On Thursday night, a New York federal judge ruled that simply embedding certain tweets can constitute a copyright violation by news publishers. The judge wrote (via The Hollywood Reporter):

Having carefully considered the embedding issue, this Court concludes, for the reasons discussed below, that when defendants caused the embedded Tweets to appear on their websites, their actions violated plaintiff’s exclusive display right; the fact that the image was hosted on a server owned and operated by an unrelated third party (Twitter) does not shield them from this result.

The photo in question, taken by a man named Justin Goldman, was newsworthy at the time.
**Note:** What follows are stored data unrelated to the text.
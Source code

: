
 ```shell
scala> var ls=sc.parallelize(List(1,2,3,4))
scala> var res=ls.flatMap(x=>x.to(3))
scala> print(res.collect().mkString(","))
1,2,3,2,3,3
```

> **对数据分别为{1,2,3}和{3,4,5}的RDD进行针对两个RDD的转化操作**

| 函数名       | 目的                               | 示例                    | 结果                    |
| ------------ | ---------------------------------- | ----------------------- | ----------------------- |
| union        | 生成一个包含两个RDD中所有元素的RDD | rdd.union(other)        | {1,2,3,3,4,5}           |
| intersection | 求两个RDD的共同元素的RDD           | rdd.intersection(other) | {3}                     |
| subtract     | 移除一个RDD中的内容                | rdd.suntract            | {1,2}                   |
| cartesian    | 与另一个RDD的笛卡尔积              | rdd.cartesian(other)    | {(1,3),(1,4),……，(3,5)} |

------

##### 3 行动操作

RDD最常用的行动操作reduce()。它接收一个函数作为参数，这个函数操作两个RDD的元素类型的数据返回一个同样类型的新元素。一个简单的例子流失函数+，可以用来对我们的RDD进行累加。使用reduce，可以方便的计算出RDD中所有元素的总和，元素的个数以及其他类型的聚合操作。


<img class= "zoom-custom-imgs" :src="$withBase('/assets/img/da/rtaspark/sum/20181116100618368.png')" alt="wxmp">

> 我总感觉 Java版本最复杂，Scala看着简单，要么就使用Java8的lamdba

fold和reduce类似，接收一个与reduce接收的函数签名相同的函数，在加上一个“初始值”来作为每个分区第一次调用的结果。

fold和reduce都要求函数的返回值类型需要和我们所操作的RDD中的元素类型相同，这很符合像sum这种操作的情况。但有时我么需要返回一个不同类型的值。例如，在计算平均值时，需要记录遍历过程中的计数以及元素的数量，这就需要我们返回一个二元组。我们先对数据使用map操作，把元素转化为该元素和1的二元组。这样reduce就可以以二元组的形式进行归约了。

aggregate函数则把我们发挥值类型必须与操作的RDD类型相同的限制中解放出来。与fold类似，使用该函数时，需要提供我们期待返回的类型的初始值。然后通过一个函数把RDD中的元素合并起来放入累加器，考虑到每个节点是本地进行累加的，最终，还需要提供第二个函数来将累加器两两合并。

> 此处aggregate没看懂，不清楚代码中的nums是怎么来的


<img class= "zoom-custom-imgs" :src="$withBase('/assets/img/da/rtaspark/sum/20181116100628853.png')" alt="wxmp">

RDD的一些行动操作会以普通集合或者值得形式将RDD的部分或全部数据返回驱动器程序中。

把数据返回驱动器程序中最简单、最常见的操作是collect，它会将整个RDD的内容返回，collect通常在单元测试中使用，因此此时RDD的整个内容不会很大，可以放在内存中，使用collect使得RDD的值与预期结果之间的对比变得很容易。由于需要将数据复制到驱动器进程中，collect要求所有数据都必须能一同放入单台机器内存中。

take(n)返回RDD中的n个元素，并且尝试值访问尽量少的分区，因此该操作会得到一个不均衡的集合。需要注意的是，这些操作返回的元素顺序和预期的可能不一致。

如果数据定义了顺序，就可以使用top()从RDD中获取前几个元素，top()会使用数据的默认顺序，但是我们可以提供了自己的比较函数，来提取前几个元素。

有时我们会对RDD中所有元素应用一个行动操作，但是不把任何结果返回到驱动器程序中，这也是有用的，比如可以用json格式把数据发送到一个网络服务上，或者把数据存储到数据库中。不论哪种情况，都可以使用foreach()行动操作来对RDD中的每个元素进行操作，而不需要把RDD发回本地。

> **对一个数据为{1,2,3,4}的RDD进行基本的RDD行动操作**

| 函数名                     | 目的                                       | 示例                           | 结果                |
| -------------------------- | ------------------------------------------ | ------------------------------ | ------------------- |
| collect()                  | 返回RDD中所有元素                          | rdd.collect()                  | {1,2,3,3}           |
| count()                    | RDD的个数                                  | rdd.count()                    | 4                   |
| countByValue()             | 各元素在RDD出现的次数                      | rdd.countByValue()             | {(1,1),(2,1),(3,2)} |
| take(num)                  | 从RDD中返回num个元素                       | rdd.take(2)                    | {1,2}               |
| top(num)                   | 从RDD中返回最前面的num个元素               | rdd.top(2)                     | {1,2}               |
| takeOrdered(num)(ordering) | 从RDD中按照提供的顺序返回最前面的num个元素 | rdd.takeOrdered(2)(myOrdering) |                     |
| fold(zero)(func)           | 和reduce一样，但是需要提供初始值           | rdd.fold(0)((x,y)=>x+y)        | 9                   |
It showed that the New England Patriots quarterback was helping the Boston Celtics in its attempt to lure free agent Kevin Durant. If you want to see it, it’s still up at NBC Sports, at least at this writing. A Google image search also works. Here’s one of the tweets referenced in the lawsuit, from Oklahoma City Thunder reporter Travis Singleton. Note that the image “has been removed in response to a report from the copyright holder.”

The defendants in the case: Breitbart, Heavy Inc., Time Inc., Yahoo, Vox Media, Gannett, Herald Media, Boston Globe Media Partners, and New England Sports Network. You can read the entire decision here.

The collective ears of publishers across the country perked up at the unexpected decision.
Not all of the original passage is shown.